June 2nd, 2009 6 comments
If only I were short and brownish-grey.

"If only I were short and brownish-grey."

Hooray for coffee. I know I’m not the first to say it, nor will I be the last. But still… yay.

Hooray for Starbucks as well. It’s clean, friendly, smoke-free and comfortable. And I don’t care what anybody says; I even like the coffee. And they play good tunes. I like writing at the cafe sometimes. It helps to get out of the house, and have a change of scenery. You could say that it’s office away from office–home office, that is.

That said, let’s talk about environments for a moment, shall we? More specifically, work environments. How many times in your life has someone said to you, “Have you seen Office Space?” I think it’s been about a hundred times for me. And yes, I’ve seen it. It isn’t my favorite movie, or even in my top 20, but I appreciate and thoroughly understand why this flick is loved and revered by so many. Offices and corporate life can really suck, and when I say “suck,” I mean they can really and truly suck the life right out of you, and especially if you happen to be a Creative Beast. The makers of the film got that–big-time. They saluted the office stereo-types, and said “Up yours,” to the corporate assholes (and may it be noted here, that I do not feel that all corporate people are assholes. There are assholes everywhere you go, and corporate outfits are no exception.

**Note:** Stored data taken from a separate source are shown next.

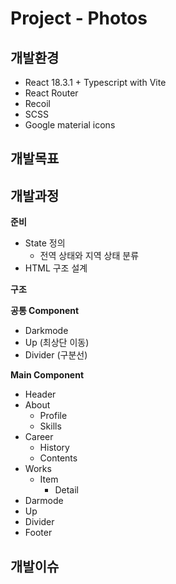 # Project - Photos

## 개발환경

- React 18.3.1 + Typescript with Vite
- React Router
- Recoil
- SCSS
- Google material icons

## 개발목표

## 개발과정

**준비**

- State 정의
  - 전역 상태와 지역 상태 분류
- HTML 구조 설계

**구조**

**공통 Component**

- Darkmode
- Up (최상단 이동)
- Divider (구분선)

**Main Component**

- Header
- About
  - Profile
  - Skills
- Career
  - History
  - Contents
- Works
  - Item
    - Detail
- Darmode
- Up
- Divider
- Footer

## 개발이슈

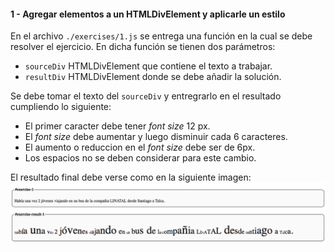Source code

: #### 1 - Agregar elementos a un HTMLDivElement y aplicarle un estilo

En el archivo `./exercises/1.js` se entrega una función en la cual se debe resolver el ejercicio. En dicha función se tienen dos parámetros:
- `sourceDiv` HTMLDivElement que contiene el texto a trabajar.
- `resultDiv` HTMLDivElement donde se debe añadir la solución.

Se debe tomar el texto del `sourceDiv` y entregrarlo en el resultado cumpliendo lo siguiente: 
- El primer caracter debe tener *font size* 12 px.
- El *font size* debe aumentar y luego disminuir cada 6 caracteres.
- El aumento o reduccion en el *font size* debe ser de 6px.
- Los espacios no se deben considerar para este cambio.

El resultado final debe verse como en la siguiente imagen:
![exercise2](https://raw.githubusercontent.com/gpincheiraa/boolean-html-js-exercises/dev/templates/boolean-html-js-exercises-ex1.png) 
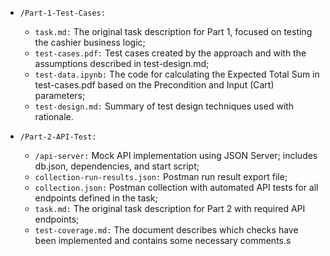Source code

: - `/Part-1-Test-Cases:`
  - `task.md:` The original task description for Part 1, focused on testing the cashier business logic;
  - `test-cases.pdf:` Test cases created by the approach and with the assumptions described in test-design.md;
  - `test-data.ipynb:` The code for calculating the Expected Total Sum in test-cases.pdf based on the Precondition and Input (Cart) parameters;
  - `test-design.md:` Summary of test design techniques used with rationale.

- `/Part-2-API-Test:`
  - `/api-server:` Mock API implementation using JSON Server; includes db.json, dependencies, and start script;
  - `collection-run-results.json:` Postman run result export file;
  - `collection.json:` Postman collection with automated API tests for all endpoints defined in the task;
  - `task.md:` The original task description for Part 2 with required API endpoints;
  - `test-coverage.md:` The document describes which checks have been implemented and contains some necessary comments.s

There just may be a higher percentage of them in “the office.” It seems to be par for the course. At this point you might be saying, “It takes one to know one.” And you might be right). The movie became a cult classic and a big release for everyone who has had to work in such an environment. Here’s a clip:

Now. That said, drudgerous corporate hell is not a necessity. Yeah, that’s right; it doesn’t have to be so. There are workplaces that nurture and foster creativity, and–surprise, surprise–very often, these places are considered to be the best places to work, according to surveys taken. So my question is, why don’t more companies work on creating better environments for their employees? Do all the HR text book studies really indicate that putting people in cubes with ugly brown-grey walls makes workers more productive? Because here’s the thing: Fast food restaurants have a history of using the same ugly colors in their restaurants–so that people will eat quickly and get the hell out.

I believe most companies aren’t really looking for people that think for themselves too much, and most companies do not care about the spirit of the individual. But what about the ones that do? What if more places really cared to learn about the people that they hire, and find ways to put their greatest skills and talents to use? What if more places offered work environments that encouraged individual growth in addition to the growth of the bottom line? What if more schools and educational programs were designed in the same way? I think companies with real vision do function thusly. I think the ones that prefer drab cubes and don’t want to invest in creativity are really rather old-school and backwards, and eventually, they will lose out. Basically, here’s the deal: everybody has dreams of something greater… something better… something more inspiring. That’s why shows like American Idol are wildly successful, and movies like Office Space make people LTAO, and think things like “Hell, yeah!” with fires in their bellies. Life is not about the 9-5 grind, the twenty minutes on the treadmill or the mowing of the lawn. Not that these things are evil or wrong in any way–it’s just that there is so much more to look forward to, and when people fail to recognize that, it’s sad. It makes me think that “The American Dream” in some cases has mutated into “The American Nightmare,” and that’s a shame.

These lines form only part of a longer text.